Because, for Auerbach, this “new and highly significant phenomenon”demands an evolving correspondence between representations and their contemporary historical circumstances, Emile Zola’s “decidedly pictorial vein” is nothing but “sheer rowdyism,” the "portrait of contemporary society as he—Zola—saw it and as the public was being urged in his works to see it too.”  In Auerbach’s eyes, Zola’s naturalism still assumes a division between representation and reality, while Stendhal’s version of realism is one in which “contemporary political and social conditions are woven into the action” (my emphasis) without any “preconceived rationalistic system concerning the general factors which determine social life, nor any pattern-concept of how the ideal society ought to look.”  Balzac’s “atmospheric realism,” on the other hand, presupposes, “without any proof,” a single “preconceived rationalistic system” structured as an organic unity, as, for example, when Madame Vauquer and her boarding-house reveal each other (“sa personne explique la pension, comme la pension implique sa personne”). Because he employs “but one and the same pattern for all organized creatures,” for Balzac, the novel is not a mirror limited to a correspondence between representation and reality. Sticking to fact is not the point, though the point is not to be contrary to fact either. “What it was” can be the benchmark of history, which has to do with the representation of reality, but not of the novel, which strives for the “beau ideal” (literally, ideal beauty). In terms of this distinction, Stendhal’s novelistic correspondence between a moving representation and a moving reality (what he calls “a mirror carried along the road”) is from Balzac’s perspective too historical and dualistic. No matter how correspondent they are, the division between the mirror and the road persists. Yet Balzac’s conception of the creator’s “pattern for all organized creatures” and his idea of “copying all society” remain a monism having a dualistic basis (copy vs. society).

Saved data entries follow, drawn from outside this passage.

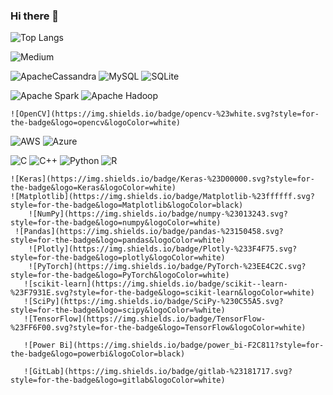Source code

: ### Hi there 👋

<!--
**abhamidi-1234/abhamidi-1234** is a ✨ _special_ ✨ repository because its `README.md` (this file) appears on your GitHub profile.

Here are some ideas to get you started:

- 🔭 I’m currently working on ...
- 🌱 I’m currently learning ...
- 👯 I’m looking to collaborate on ...
- 🤔 I’m looking for help with ...
- 💬 Ask me about ...
- 📫 How to reach me: ...
- 😄 Pronouns: ...
- ⚡ Fun fact: ...
-->

![Top Langs](https://github-readme-stats.vercel.app/api/top-langs/?username=abhamidi-1234&layout=compact)


![Medium](https://img.shields.io/badge/Medium-12100E?style=for-the-badge&logo=medium&logoColor=white)

![ApacheCassandra](https://img.shields.io/badge/cassandra-%231287B1.svg?style=for-the-badge&logo=apache-cassandra&logoColor=white)
![MySQL](https://img.shields.io/badge/mysql-%2300f.svg?style=for-the-badge&logo=mysql&logoColor=white)
![SQLite](https://img.shields.io/badge/sqlite-%2307405e.svg?style=for-the-badge&logo=sqlite&logoColor=white)

![Apache Spark](https://img.shields.io/badge/Apache%20Spark-FDEE21?style=flat-square&logo=apachespark&logoColor=black)
![Apache Hadoop](https://img.shields.io/badge/Apache%20Hadoop-66CCFF?style=for-the-badge&logo=apachehadoop&logoColor=black)

	![OpenCV](https://img.shields.io/badge/opencv-%23white.svg?style=for-the-badge&logo=opencv&logoColor=white)
 
 ![AWS](https://img.shields.io/badge/AWS-%23FF9900.svg?style=for-the-badge&logo=amazon-aws&logoColor=white)
 	![Azure](https://img.shields.io/badge/azure-%230072C6.svg?style=for-the-badge&logo=microsoftazure&logoColor=white)
  
  ![C](https://img.shields.io/badge/c-%2300599C.svg?style=for-the-badge&logo=c&logoColor=white)
  	![C++](https://img.shields.io/badge/c++-%2300599C.svg?style=for-the-badge&logo=c%2B%2B&logoColor=white)
   	![Python](https://img.shields.io/badge/python-3670A0?style=for-the-badge&logo=python&logoColor=ffdd54)
    ![R](https://img.shields.io/badge/r-%23276DC3.svg?style=for-the-badge&logo=r&logoColor=white)
    
    ![Keras](https://img.shields.io/badge/Keras-%23D00000.svg?style=for-the-badge&logo=Keras&logoColor=white)
    ![Matplotlib](https://img.shields.io/badge/Matplotlib-%23ffffff.svg?style=for-the-badge&logo=Matplotlib&logoColor=black)
    	![NumPy](https://img.shields.io/badge/numpy-%23013243.svg?style=for-the-badge&logo=numpy&logoColor=white)
     ![Pandas](https://img.shields.io/badge/pandas-%23150458.svg?style=for-the-badge&logo=pandas&logoColor=white)
     	![Plotly](https://img.shields.io/badge/Plotly-%233F4F75.svg?style=for-the-badge&logo=plotly&logoColor=white)
      	![PyTorch](https://img.shields.io/badge/PyTorch-%23EE4C2C.svg?style=for-the-badge&logo=PyTorch&logoColor=white)
       ![scikit-learn](https://img.shields.io/badge/scikit--learn-%23F7931E.svg?style=for-the-badge&logo=scikit-learn&logoColor=white)
       ![SciPy](https://img.shields.io/badge/SciPy-%230C55A5.svg?style=for-the-badge&logo=scipy&logoColor=%white)
       ![TensorFlow](https://img.shields.io/badge/TensorFlow-%23FF6F00.svg?style=for-the-badge&logo=TensorFlow&logoColor=white)
       
       ![Power Bi](https://img.shields.io/badge/power_bi-F2C811?style=for-the-badge&logo=powerbi&logoColor=black)
       
       ![GitLab](https://img.shields.io/badge/gitlab-%23181717.svg?style=for-the-badge&logo=gitlab&logoColor=white)
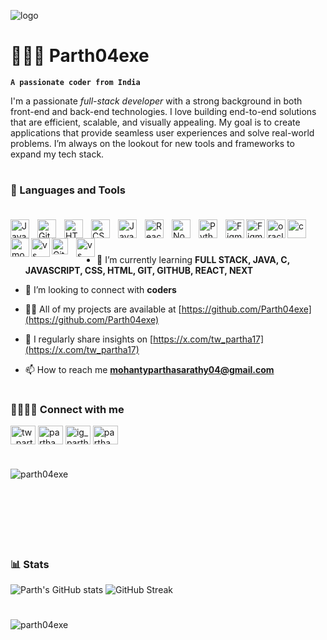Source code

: ![logo](https://github.com/Parth04exe/Parth04exe/blob/main/BLack%20Minimalist%20Corporate%20Staff%20Identity%20LinkedIn%20Banner.png)
# 🧑🏻‍💻 Parth04exe
<h>**`A passionate coder from India`**</h>

I'm a passionate *full-stack developer* with a strong background in both front-end and back-end technologies. I love building end-to-end solutions that are efficient, scalable, and visually appealing. My goal is to create applications that provide seamless user experiences and solve real-world problems. I’m always on the lookout for new tools and frameworks to expand my tech stack.

#
### 🧰 Languages and Tools<br><br>


<img align="left" alt="Java" width="30px" style="padding-right:10px;" src="https://cdn.jsdelivr.net/gh/devicons/devicon/icons/java/java-original.svg"/>
<img align="left" alt="Git" width="30px" style="padding-right:10px;" src="https://cdn.jsdelivr.net/gh/devicons/devicon/icons/git/git-original.svg" />
<img align="left" alt="HTML" width="30px" style="padding-right:10px;" src="https://cdn.jsdelivr.net/gh/devicons/devicon/icons/html5/html5-plain.svg" />
<img align="left" alt="CSS" width="30px" style="padding-right:10px;" src="https://cdn.jsdelivr.net/gh/devicons/devicon/icons/css3/css3-plain.svg" />
<img align="left" alt="JavaScript" width="30px" style="padding-right:10px;" src="https://cdn.jsdelivr.net/gh/devicons/devicon/icons/javascript/javascript-plain.svg" />
<img align="left" alt="React" width="30px" style="padding-right:10px;" src="https://cdn.jsdelivr.net/gh/devicons/devicon/icons/react/react-original.svg" />
<img align="left" alt="NodeJS" width="30px" style="padding-right:10px;" src="https://cdn.jsdelivr.net/gh/devicons/devicon/icons/nodejs/nodejs-original.svg" />
<img align="left" alt="Python" width="30px" style="padding-right:10px;" src="https://cdn.jsdelivr.net/gh/devicons/devicon/icons/python/python-plain.svg" />
<img align="left" alt="Figma" width="30px" src="https://cdn.jsdelivr.net/gh/devicons/devicon@latest/icons/figma/figma-original.svg" />
<img align="left" alt="Figma" width="30px" 
src="https://cdn.jsdelivr.net/gh/devicons/devicon@latest/icons/canva/canva-original.svg" />
<img align="left" alt="oracle" width="30px" 
src="https://cdn.jsdelivr.net/gh/devicons/devicon@latest/icons/oracle/oracle-original.svg" />
<img align="left" alt="c" width="30px" 
src="https://cdn.jsdelivr.net/gh/devicons/devicon@latest/icons/c/c-original.svg" />
<img align="left" alt="mongo" width="30px" src="https://cdn.jsdelivr.net/gh/devicons/devicon@latest/icons/mongodb/mongodb-original-wordmark.svg" />
<img align="left" alt="vs" width="30px" src="https://cdn.jsdelivr.net/gh/devicons/devicon@latest/icons/vscode/vscode-original.svg" />

[<img align="left" alt="GitHub" width="26px" src="https://user-images.githubusercontent.com/3369400/139447912-e0f43f33-6d9f-45f8-be46-2df5bbc91289.png" style="padding-right:10px;" />](https://www.youtube.com/playlist?list=PLkwxH9e_vrAJ0WbEsFA9W3I1W-g_BTsbt#gh-dark-mode-only)


<img align="left" alt="vs" width="30px" src="https://cdn.jsdelivr.net/gh/devicons/devicon@latest/icons/sqldeveloper/sqldeveloper-original.svg" />
          
          
<br/>

#

- 🌱 I’m currently learning **FULL STACK, JAVA, C, JAVASCRIPT, CSS, HTML, GIT, GITHUB, REACT, NEXT**

- 🤝 I’m looking to connect with **coders**

- 👨‍💻 All of my projects are available at [https://github.com/Parth04exe](https://github.com/Parth04exe)

- 📝 I regularly share insights on [https://x.com/tw_partha17](https://x.com/tw_partha17)

- 📫 How to reach me **mohantyparthasarathy04@gmail.com**

#

<h3 align="left">🤜🏻🤛🏻 Connect with me</h3>
<p align="left">
<a href="https://twitter.com/tw_partha17" target="blank"><img align="center" src="https://raw.githubusercontent.com/rahuldkjain/github-profile-readme-generator/master/src/images/icons/Social/twitter.svg" alt="tw_partha17" height="30" width="40" /></a>
<a href="https://www.linkedin.com/in/partha-sarathy-mohanty04/" target="blank"><img align="center" src="https://raw.githubusercontent.com/rahuldkjain/github-profile-readme-generator/master/src/images/icons/Social/linked-in-alt.svg" alt="partha sarathy mohanty" height="30" width="40" /></a>
<a href="https://instagram.com/ig_partha17" target="blank"><img align="center" src="https://raw.githubusercontent.com/rahuldkjain/github-profile-readme-generator/master/src/images/icons/Social/instagram.svg" alt="ig_partha17" height="30" width="40" /></a>
<a href="https://www.leetcode.com/partha_sarathy_mohanty" target="blank"><img align="center" src="https://raw.githubusercontent.com/rahuldkjain/github-profile-readme-generator/master/src/images/icons/Social/leet-code.svg" alt="partha_sarathy_mohanty" height="30" width="40" /></a>
</p>

#

<p><img align="left" src="https://github-readme-stats.vercel.app/api/top-langs?username=parth04exe&show_icons=blue-green&locale=en&layout=compact&theme=blue-green" alt="parth04exe" /></p><br><br><br><br><br><br>


#

### 📊 Stats

![Parth's GitHub stats](https://github-readme-stats.vercel.app/api?username=parth04exe&show_icons=true&theme=blue-green) ![GitHub Streak](https://streak-stats.demolab.com?user=parth04exe&theme=blue-green&border_radius=4.5)

#
<!--
<details>
 <summary><h3>👨‍💻 Forrest's Coding Journey</h3></summary>
   I started my coding journey as a naive computer science student with a passion to learn everything I could about this programming world - code, unix, linux, theory. And all the while, teaching myself iOS development with a dream to build my own app, but that soon got overshadowed by my desire to excel in Java. A desire that landed me a full-stack software engineering job upon graduation. However, I had another desire I had been pursuing throughout this time - YouTube content creation. I eventually ended up quitting my software engineering job to pursue YouTube full-time, and that has been my focus ever since. But there's something that's always bothered me about my journey - abandoning my dream of building my own app to pursue the safe route, a job. Now I've already taken the leap away from that safety net into this uncomfortable, unexplored world that it being a creator. And it worked out, but again, it became comfortable. It's easier to create a video than go out on a ledge and build my own product. I do have to eat, at the end of the day, but I think it's time. It's time to get uncomfortable again. I have a burning desire to get back on the horse, and fulfill that dream younger me had of building my own app, my own product. And in order to do that, I'll be implmementing a few measures to streamline my YouTube content to focus more time on fulfilling that dream - a dream that I'll be ready to tackle in 2023 due to the measure I'm putting in place now until the end of 2022. Don't wait up, because I'm coming.

[website]: https://fkcodes.com
[youtube]: https://youtube.com/fknight
-->

<p align="left"> <img src="https://komarev.com/ghpvc/?username=parth04exe&label=Profile%20views&color=0e75b6&style=flat" alt="parth04exe" /> </p>

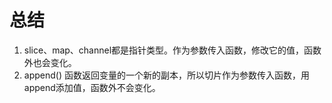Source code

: 
# 总结
1. slice、map、channel都是指针类型。作为参数传入函数，修改它的值，函数外也会变化。
2. append() 函数返回变量的一个新的副本，所以切片作为参数传入函数，用append添加值，函数外不会变化。
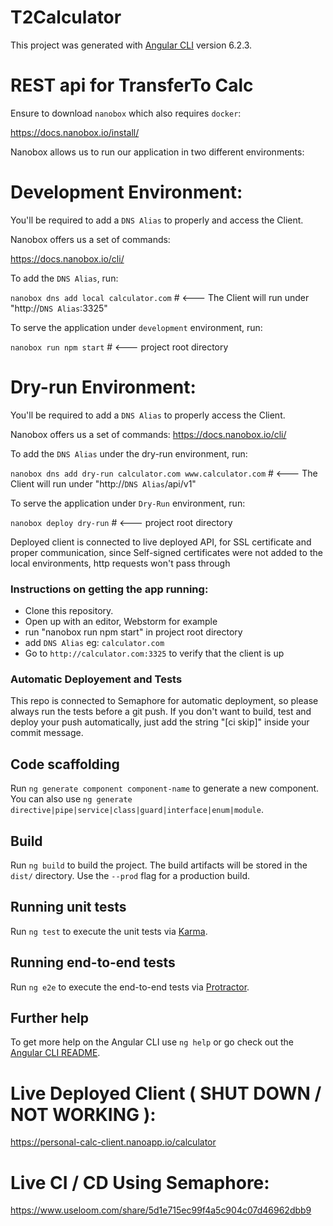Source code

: # T2Calculator

This project was generated with [Angular CLI](https://github.com/angular/angular-cli) version 6.2.3.

# REST api for TransferTo Calc #

Ensure to download `nanobox` which also requires `docker`:

https://docs.nanobox.io/install/

Nanobox allows us to run our application in two different environments:

# Development Environment: #

You'll be required to add a `DNS Alias` to properly and access the Client.

Nanobox offers us a set of commands:

https://docs.nanobox.io/cli/

To add the `DNS Alias`, run:

`nanobox dns add local calculator.com` # <--- The Client will run under "http://`DNS Alias`:3325"

To serve the application under `development` environment, run:

`nanobox run npm start` # <--- project root directory

# Dry-run Environment: #

You'll be required to add a `DNS Alias` to properly access the Client.

Nanobox offers us a set of commands:
https://docs.nanobox.io/cli/

To add the `DNS Alias` under the dry-run environment, run:

`nanobox dns add dry-run calculator.com www.calculator.com` # <--- The Client will run under "http://`DNS Alias`/api/v1"

To serve the application under `Dry-Run` environment, run:

`nanobox deploy dry-run` # <--- project root directory

Deployed client is connected to live deployed API, for SSL certificate and proper communication, since Self-signed certificates were not added to the local environments, http requests won't pass through

### Instructions on getting the app running: ###
- Clone this repository.
- Open up with an editor, Webstorm for example
- run "nanobox run npm start" in project root directory
- add `DNS Alias` eg: `calculator.com`
- Go to `http://calculator.com:3325` to verify that the client is up

### Automatic Deployement and Tests ###
This repo is connected to Semaphore for automatic deployment, so please always run the tests before a git push.
If you don't want to build, test and deploy your push automatically, just add the string "[ci skip]" inside your commit message.

## Code scaffolding

Run `ng generate component component-name` to generate a new component. You can also use `ng generate directive|pipe|service|class|guard|interface|enum|module`.

## Build

Run `ng build` to build the project. The build artifacts will be stored in the `dist/` directory. Use the `--prod` flag for a production build.

## Running unit tests

Run `ng test` to execute the unit tests via [Karma](https://karma-runner.github.io).

## Running end-to-end tests

Run `ng e2e` to execute the end-to-end tests via [Protractor](http://www.protractortest.org/).

## Further help

To get more help on the Angular CLI use `ng help` or go check out the [Angular CLI README](https://github.com/angular/angular-cli/blob/master/README.md).

# Live Deployed Client ( SHUT DOWN / NOT WORKING ): #
https://personal-calc-client.nanoapp.io/calculator

# Live CI / CD Using Semaphore: #
https://www.useloom.com/share/5d1e715ec99f4a5c904c07d46962dbb9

According to Auerbach, it is in Flaubert’s “free indirect style” that Balzac’s monist attempt to overcome duality is achieved. With his “profound faith in the truth of language,” Flaubert treats languages and styles not as means to ends, but as ends in themselves. The author’s voice disappears—“We hear the writer speak; but he expresses no opinion and makes no comment. His role is limited to selecting the events and translating them into language”—though to state matters thus still assumes a division between events and language, and a subject who can pick and choose. With Flaubert, the reader also ostensibly disappears. Every event “interprets itself and the persons involved in it far better and more completely than any opinion or judgment appended to it could do.”  As a result, both Roman Jakobson’s division of realism into production and reception (“On Realism in Art”) and Darío Villanueva’s theories regarding “Intentional Realism” and “The Realist Reading” vanish. What remains is the text itself, a monism proceeding from a “mystical-realistic insight”:

.  .  .  [S]ubjects completely fill the writer; he forgets himself, his heart no longer serves him save to feel the hearts of others, and when, by fanatical patience, this condition is achieved, the perfect expression, which at once entirely comprehends the momentary subject and impartially judges it, comes of itself; subjects are seen as God sees them, in their true essence.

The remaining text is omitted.